Block size

Choose the file system block size based on the projected workload of the file system and the type of storage that it uses.

General

In a file system, a block is the largest contiguous amount of disk space that can be allocated to a file and also the largest amount of data that can be transferred in a single I/O operation. The block size determines the maximum size of a read request or write request that a file system sends to the I/O device driver. Blocks are composed of an integral number of subblocks, which are the smallest unit of contiguous disk space that can be allocated to a file. Files larger than one block are stored in some number of full blocks plus any subblocks that might be required after the last block to hold the remaining data. Files smaller than one block size are stored in one or more subblocks.

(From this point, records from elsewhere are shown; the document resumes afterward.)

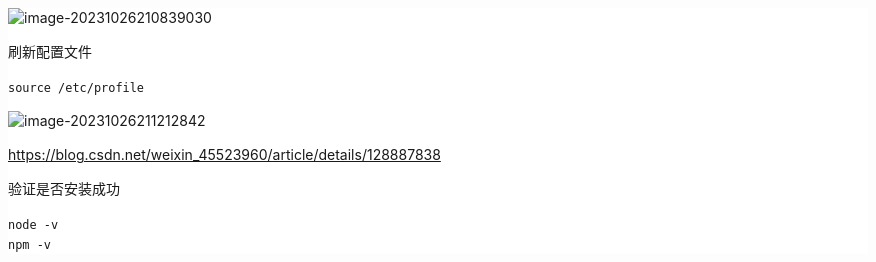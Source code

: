 ![image-20231026210839030](https://trpora-1300527744.cos.ap-chongqing.myqcloud.com/img/202310262108127.png)

刷新配置文件

```shell
source /etc/profile
```



![image-20231026211212842](https://trpora-1300527744.cos.ap-chongqing.myqcloud.com/img/202310262112989.png)

https://blog.csdn.net/weixin_45523960/article/details/128887838

验证是否安装成功

```shell
node -v
npm -v
```


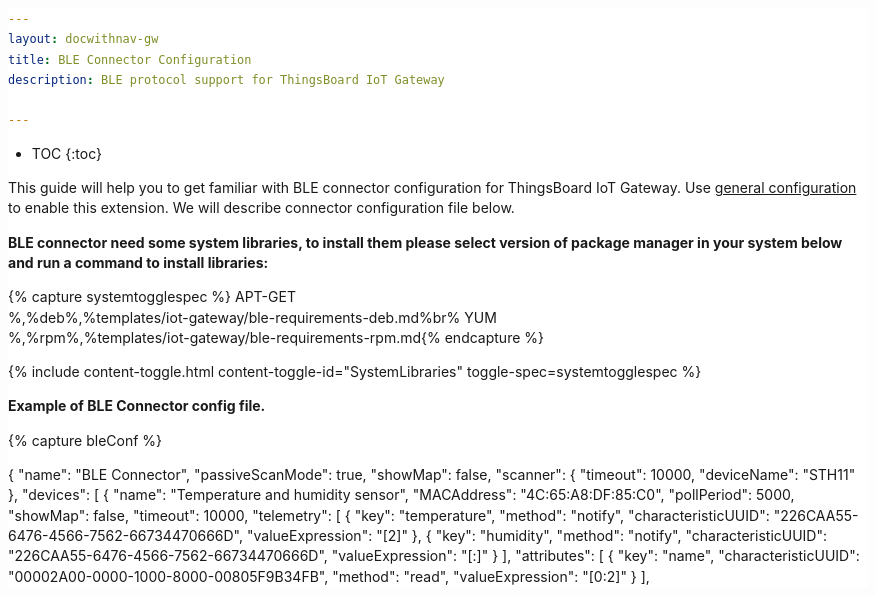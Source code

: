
 ```yaml
---
layout: docwithnav-gw
title: BLE Connector Configuration
description: BLE protocol support for ThingsBoard IoT Gateway

---
```


* TOC
{:toc}

This guide will help you to get familiar with BLE connector configuration for ThingsBoard IoT Gateway.
Use [general configuration](/docs/iot-gateway/configuration/) to enable this extension.
We will describe connector configuration file below.

**BLE connector need some system libraries, to install them please select version of package manager in your system below and run a command to install libraries:**

{% capture systemtogglespec %}
APT-GET<br>%,%deb%,%templates/iot-gateway/ble-requirements-deb.md%br%
YUM<br>%,%rpm%,%templates/iot-gateway/ble-requirements-rpm.md{% endcapture %}

{% include content-toggle.html content-toggle-id="SystemLibraries" toggle-spec=systemtogglespec %}

<b> Example of BLE Connector config file.</b>

{% capture bleConf %}

{
    "name": "BLE Connector",
    "passiveScanMode": true,
    "showMap": false,
    "scanner": {
        "timeout": 10000,
        "deviceName": "STH11"
    },
    "devices": [
        {
            "name": "Temperature and humidity sensor",
            "MACAddress": "4C:65:A8:DF:85:C0",
            "pollPeriod": 5000,
            "showMap": false,
            "timeout": 10000,
            "telemetry": [
                {
                    "key": "temperature",
                    "method": "notify",
                    "characteristicUUID": "226CAA55-6476-4566-7562-66734470666D",
                    "valueExpression": "[2]"
                },
                {
                    "key": "humidity",
                    "method": "notify",
                    "characteristicUUID": "226CAA55-6476-4566-7562-66734470666D",
                    "valueExpression": "[:]"
                }
            ],
            "attributes": [
                {
                    "key": "name",
                    "characteristicUUID": "00002A00-0000-1000-8000-00805F9B34FB",
                    "method": "read",
                    "valueExpression": "[0:2]"
                }
            ],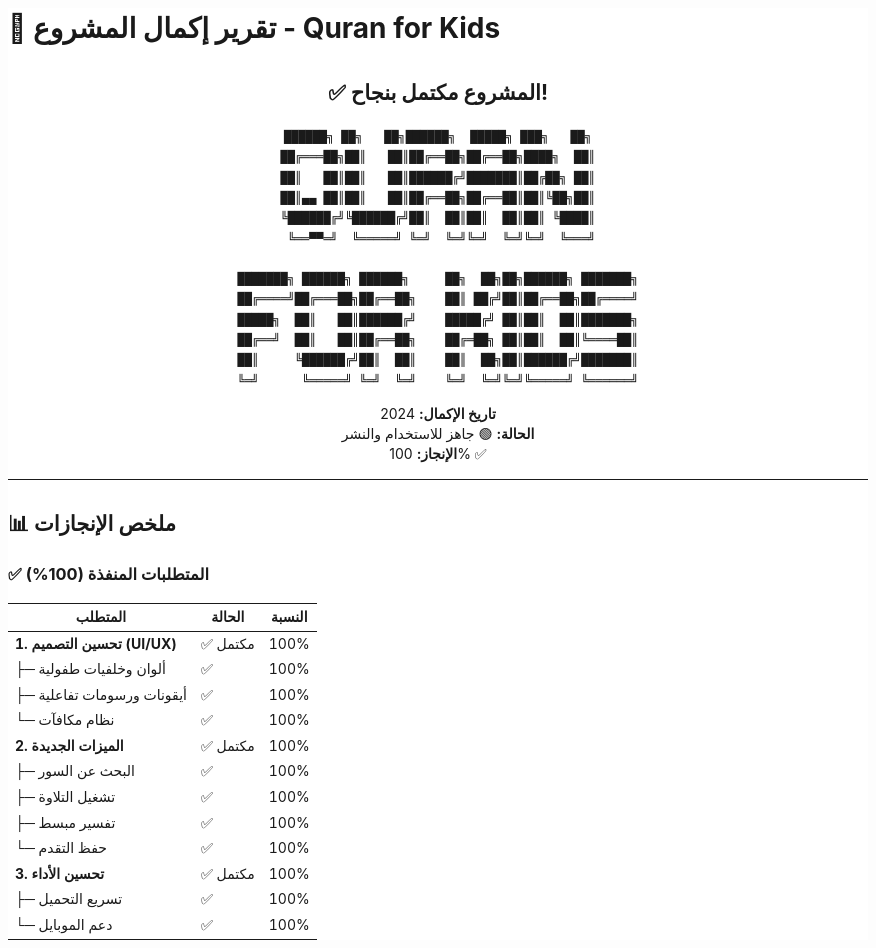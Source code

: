 # 🎉 تقرير إكمال المشروع - Quran for Kids

<div align="center">

## ✅ المشروع مكتمل بنجاح!

```
██████╗ ██╗   ██╗██████╗  █████╗ ███╗   ██╗
██╔═══██╗██║   ██║██╔══██╗██╔══██╗████╗  ██║
██║   ██║██║   ██║██████╔╝███████║██╔██╗ ██║
██║▄▄ ██║██║   ██║██╔══██╗██╔══██║██║╚██╗██║
╚██████╔╝╚██████╔╝██║  ██║██║  ██║██║ ╚████║
 ╚══▀▀═╝  ╚═════╝ ╚═╝  ╚═╝╚═╝  ╚═╝╚═╝  ╚═══╝
                                              
███████╗ ██████╗ ██████╗     ██╗  ██╗██╗██████╗ ███████╗
██╔════╝██╔═══██╗██╔══██╗    ██║ ██╔╝██║██╔══██╗██╔════╝
█████╗  ██║   ██║██████╔╝    █████╔╝ ██║██║  ██║███████╗
██╔══╝  ██║   ██║██╔══██╗    ██╔═██╗ ██║██║  ██║╚════██║
██║     ╚██████╔╝██║  ██║    ██║  ██╗██║██████╔╝███████║
╚═╝      ╚═════╝ ╚═╝  ╚═╝    ╚═╝  ╚═╝╚═╝╚═════╝ ╚══════╝
```

**تاريخ الإكمال:** 2024  
**الحالة:** 🟢 جاهز للاستخدام والنشر  
**الإنجاز:** 100% ✅

</div>

---

## 📊 ملخص الإنجازات

### ✅ المتطلبات المنفذة (100%)

| المتطلب | الحالة | النسبة |
|---------|--------|--------|
| **1. تحسين التصميم (UI/UX)** | ✅ مكتمل | 100% |
| ├─ ألوان وخلفيات طفولية | ✅ | 100% |
| ├─ أيقونات ورسومات تفاعلية | ✅ | 100% |
| └─ نظام مكافآت | ✅ | 100% |
| **2. الميزات الجديدة** | ✅ مكتمل | 100% |
| ├─ البحث عن السور | ✅ | 100% |
| ├─ تشغيل التلاوة | ✅ | 100% |
| ├─ تفسير مبسط | ✅ | 100% |
| └─ حفظ التقدم | ✅ | 100% |
| **3. تحسين الأداء** | ✅ مكتمل | 100% |
| ├─ تسريع التحميل | ✅ | 100% |
| └─ دعم الموبايل | ✅ | 100% |
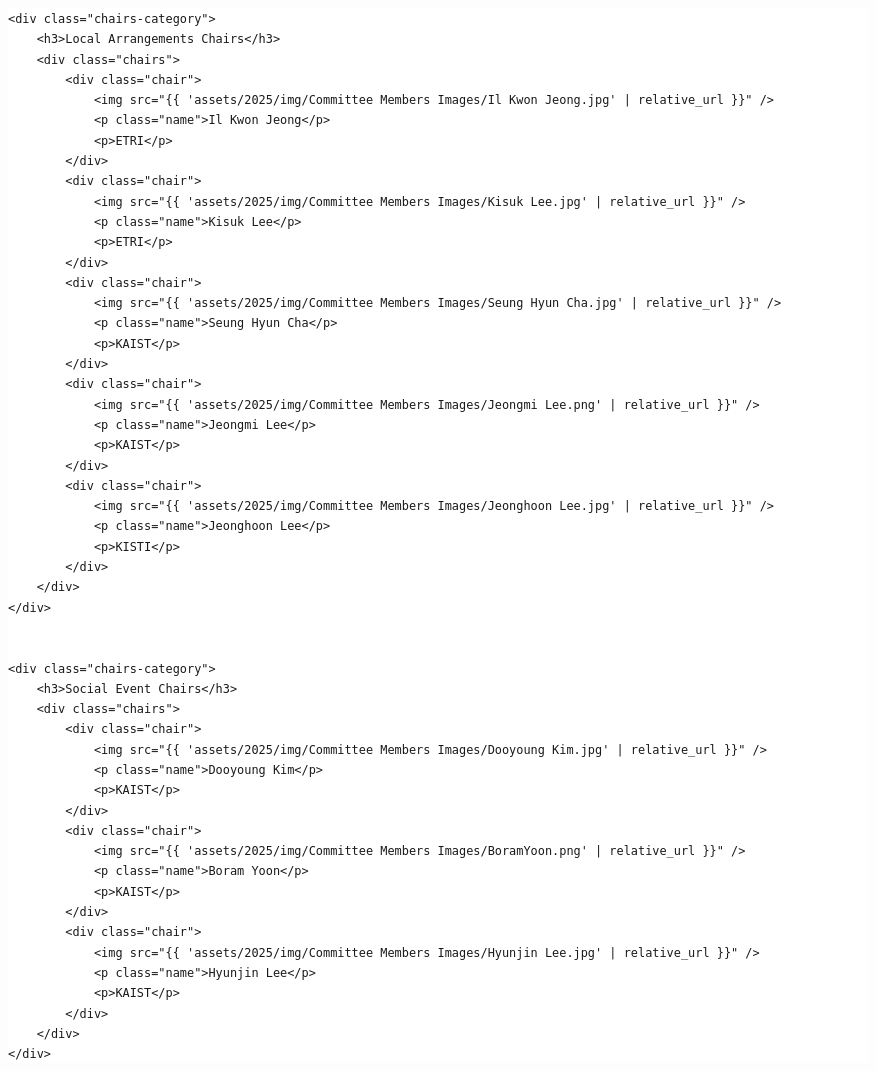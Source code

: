 
    <div class="chairs-category">
        <h3>Local Arrangements Chairs</h3>
        <div class="chairs">
            <div class="chair">
                <img src="{{ 'assets/2025/img/Committee Members Images/Il Kwon Jeong.jpg' | relative_url }}" />
                <p class="name">Il Kwon Jeong</p>
                <p>ETRI</p>
            </div>
            <div class="chair">
                <img src="{{ 'assets/2025/img/Committee Members Images/Kisuk Lee.jpg' | relative_url }}" />
                <p class="name">Kisuk Lee</p>
                <p>ETRI</p>
            </div>
            <div class="chair">
                <img src="{{ 'assets/2025/img/Committee Members Images/Seung Hyun Cha.jpg' | relative_url }}" />
                <p class="name">Seung Hyun Cha</p>
                <p>KAIST</p>
            </div>
            <div class="chair">
                <img src="{{ 'assets/2025/img/Committee Members Images/Jeongmi Lee.png' | relative_url }}" />
                <p class="name">Jeongmi Lee</p>
                <p>KAIST</p>
            </div>
            <div class="chair">
                <img src="{{ 'assets/2025/img/Committee Members Images/Jeonghoon Lee.jpg' | relative_url }}" />
                <p class="name">Jeonghoon Lee</p>
                <p>KISTI</p>
            </div>
        </div>
    </div>


    <div class="chairs-category">
        <h3>Social Event Chairs</h3>
        <div class="chairs">
            <div class="chair">
                <img src="{{ 'assets/2025/img/Committee Members Images/Dooyoung Kim.jpg' | relative_url }}" />
                <p class="name">Dooyoung Kim</p>
                <p>KAIST</p>
            </div>
            <div class="chair">
                <img src="{{ 'assets/2025/img/Committee Members Images/BoramYoon.png' | relative_url }}" />
                <p class="name">Boram Yoon</p>
                <p>KAIST</p>
            </div>
            <div class="chair">
                <img src="{{ 'assets/2025/img/Committee Members Images/Hyunjin Lee.jpg' | relative_url }}" />
                <p class="name">Hyunjin Lee</p>
                <p>KAIST</p>
            </div>
        </div>
    </div>
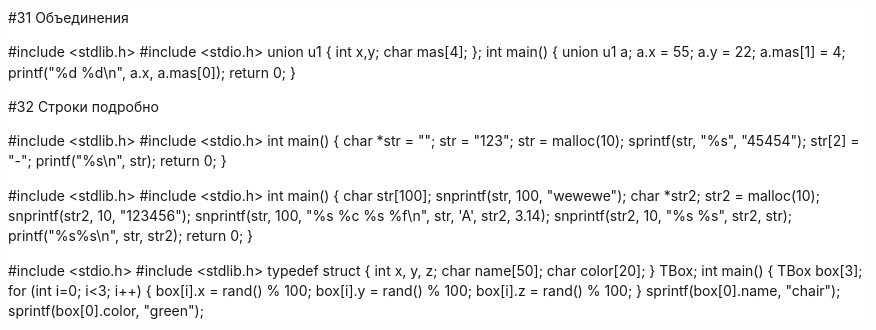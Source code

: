 
#31 Объединения

#include <stdlib.h>
#include <stdio.h>
union u1 {
    int x,y;
    char mas[4];
};
int main()
{
    union u1 a;
    a.x = 55;
    a.y = 22;
    a.mas[1] = 4;
    printf("%d %d\n", a.x, a.mas[0]);
    return 0;
} 


#32 Строки подробно

#include <stdlib.h>
#include <stdio.h>
int main()
{
    char *str = "";
    str = "123";
    str = malloc(10);
    sprintf(str, "%s", "45454");
    str[2] = "-";
    printf("%s\n", str);
    return 0;
}

#include <stdlib.h>
#include <stdio.h>
int main() {
    char str[100];
    snprintf(str, 100, "wewewe");
    char *str2;
    str2 = malloc(10);
    snprintf(str2, 10, "123456");
    snprintf(str, 100, "%s %c %s %f\n", str, 'A', str2, 3.14);
    snprintf(str2, 10, "%s %s", str2, str);
    printf("%s%s\n", str, str2);
    return 0;
}  

#include <stdio.h>
#include <stdlib.h>
typedef struct {
    int x, y, z;
    char name[50];
    char color[20];
} TBox;
int main()
{
    TBox box[3];
    for (int i=0; i<3; i++)
    {
        box[i].x = rand() % 100;
        box[i].y = rand() % 100;
        box[i].z = rand() % 100;
    }
    sprintf(box[0].name, "chair");
    sprintf(box[0].color, "green");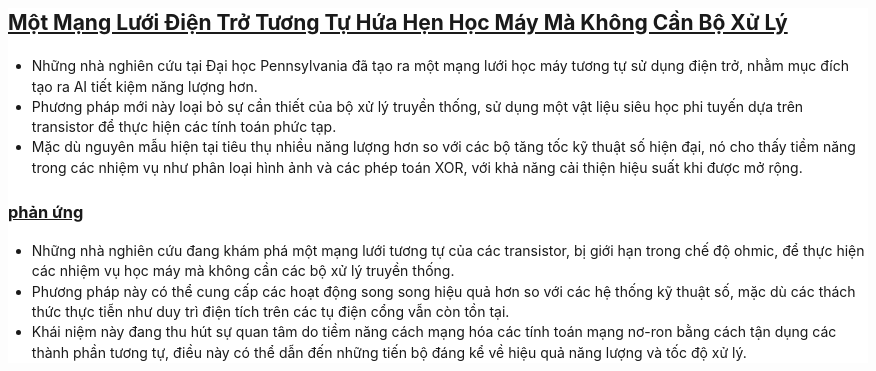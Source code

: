 ## [Một Mạng Lưới Điện Trở Tương Tự Hứa Hẹn Học Máy Mà Không Cần Bộ Xử Lý](https://www.hackster.io/news/an-analog-network-of-resistors-promises-machine-learning-without-a-processor-researchers-say-d9cb0655b7a0)

- Những nhà nghiên cứu tại Đại học Pennsylvania đã tạo ra một mạng lưới học máy tương tự sử dụng điện trở, nhằm mục đích tạo ra AI tiết kiệm năng lượng hơn.
- Phương pháp mới này loại bỏ sự cần thiết của bộ xử lý truyền thống, sử dụng một vật liệu siêu học phi tuyến dựa trên transistor để thực hiện các tính toán phức tạp.
- Mặc dù nguyên mẫu hiện tại tiêu thụ nhiều năng lượng hơn so với các bộ tăng tốc kỹ thuật số hiện đại, nó cho thấy tiềm năng trong các nhiệm vụ như phân loại hình ảnh và các phép toán XOR, với khả năng cải thiện hiệu suất khi được mở rộng.

### [phản ứng](https://news.ycombinator.com/item?id=40836183)

- Những nhà nghiên cứu đang khám phá một mạng lưới tương tự của các transistor, bị giới hạn trong chế độ ohmic, để thực hiện các nhiệm vụ học máy mà không cần các bộ xử lý truyền thống.
- Phương pháp này có thể cung cấp các hoạt động song song hiệu quả hơn so với các hệ thống kỹ thuật số, mặc dù các thách thức thực tiễn như duy trì điện tích trên các tụ điện cổng vẫn còn tồn tại.
- Khái niệm này đang thu hút sự quan tâm do tiềm năng cách mạng hóa các tính toán mạng nơ-ron bằng cách tận dụng các thành phần tương tự, điều này có thể dẫn đến những tiến bộ đáng kể về hiệu quả năng lượng và tốc độ xử lý.

<head>
  <meta property="og:title" content="Trong một cảm biến chuyển động radar trị giá 1 đô la" />
  <meta property="og:type" content="website" />
  <meta property="og:image" content="https://og.cho.sh/api/og/?title=Trong%20m%E1%BB%99t%20c%E1%BA%A3m%20bi%E1%BA%BFn%20chuy%E1%BB%83n%20%C4%91%E1%BB%99ng%20radar%20tr%E1%BB%8B%20gi%C3%A1%201%20%C4%91%C3%B4%20la&subheading=Ch%E1%BB%A7%20Nh%E1%BA%ADt%2C%2030%20th%C3%A1ng%206%2C%202024%3A%20T%C3%B3m%20t%E1%BA%AFt%20tin%20t%E1%BB%A9c%20v%E1%BB%81%20hacker" />
</head>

For information about setting block size and subblock size for a file system, see the descriptions of the -B BlockSize parameter and the --metadata-block-size parameter in the help topic mmcrfs command. Here are some general facts from those descriptions:
  • The block size, subblock size, and number of subblocks per block of a file system are set when the file system is created and cannot be changed later.
  • All the data blocks in a file system have the same block size and the same subblock size. Data blocks and subblocks in the system storage pool and those in user storage pools have the same sizes. An example of a valid block size and subblock size is a 4 MiB block with an 8 KiB subblock.
  • All the metadata blocks in a file system have the same block size and the same subblock size. The metadata blocks and subblocks are set to the same sizes as data blocks and subblocks, unless the --metadata-block-size parameter is specified.
    Note: The --metadata-block-size parameter that is used to specify a different metadata block size than the data block size is being deprecated. This option is no longer required to use for performance improvements for file systems with file system format 5.0.0 or later and it will be removed in a future release.
  • If the system storage pool contains only metadataOnly NSDs, the metadata block can be set to a different size than the data block size with the --metadata-block-size parameter.
    Note: This setting can result in a change in the data subblock size and in the number of subblocks in a data block, if the block size (-B parameter) is different from the --metadata-block-size. For an example, see Scenario 3 in a later bullet in this list.
  • The data blocks and metadata blocks must have the same number of subblocks, even when the data block size and the metadata block size are different. See Scenario 3 in the next bullet.
  • The number of subblocks per block is derived from the smallest block size of any storage pool in the file system, including the system metadata pool. Consider the following example scenarios:
    Note: For a table of the valid block sizes and subblock sizes, see Table 1 in mmcrfs command.
    • Scenario 1: The file system is composed of a single system storage pool with all the NSD usage configured as dataAndMetadata. The file system block size is set with the -B parameter to 16MiB. As a result, the block size for both metadata and data blocks is 16 MiB. The metadata and data subblock size is 16 KiB.
    • Scenario 2: The file system is composed of multiple storage pools with system storage pool NSD usage configured as metadataOnly and user storage pool NSD usage configured as dataOnly. The file system block size is set (-B parameter) to 16 MiB. The --metadata-block-size is also set to 16 MiB. As a result, the metadata and data block size is 16 MiB. The metadata and data subblock size is 16 KiB.
    • Scenario 3: The file system is composed of multiple storage pools with the system storage pool NSD usage configured as metadataOnly and the user storage pool NSD usage configured as dataOnly. The file system block size is set (-B parameter) to 16 MiB, which has a subblock size of 16 KiB, but the --metadata-block-size is set to 1 MiB, which has a subblock size of 8 KiB. The number of subblocks across the pools of a file system needs to be the same and this is calculated based on the storage pool with smallest block size. In this case, the system pool has the smallest block size (1 MiB). The number of subblocks per block in the system storage pool is 128 (1 MiB block size / 8 KiB subblock size = 128 subblocks per block). The other storage pools inherit the 128-subblocks-per-block setting and their subblock size is recalculated based on 128 subblocks per block. In this case the subblock size of the user storage pool is recalculated as 128 KiB (16 MiB / 128 subblocks per block = 128 KiB subblock size)
  • The block size cannot exceed the value of the cluster attribute maxblocksize, which can be set by the mmchconfig command.
Select a file system block size based on the workload and the type of storage. For a list of supported block sizes with their subblock sizes, see the description of the -B BlockSize parameter in the help topic mmcrfs command.
Attention: In IBM Storage Scale, the default block size of 4 MiB with an 8 KiB subblock size provides good sequential performance, makes efficient use of disk space, and provides good or similar performance for small files compared to the previous default block size of 256 KiB with 32 subblocks per block. It works well for the widest variety of workloads.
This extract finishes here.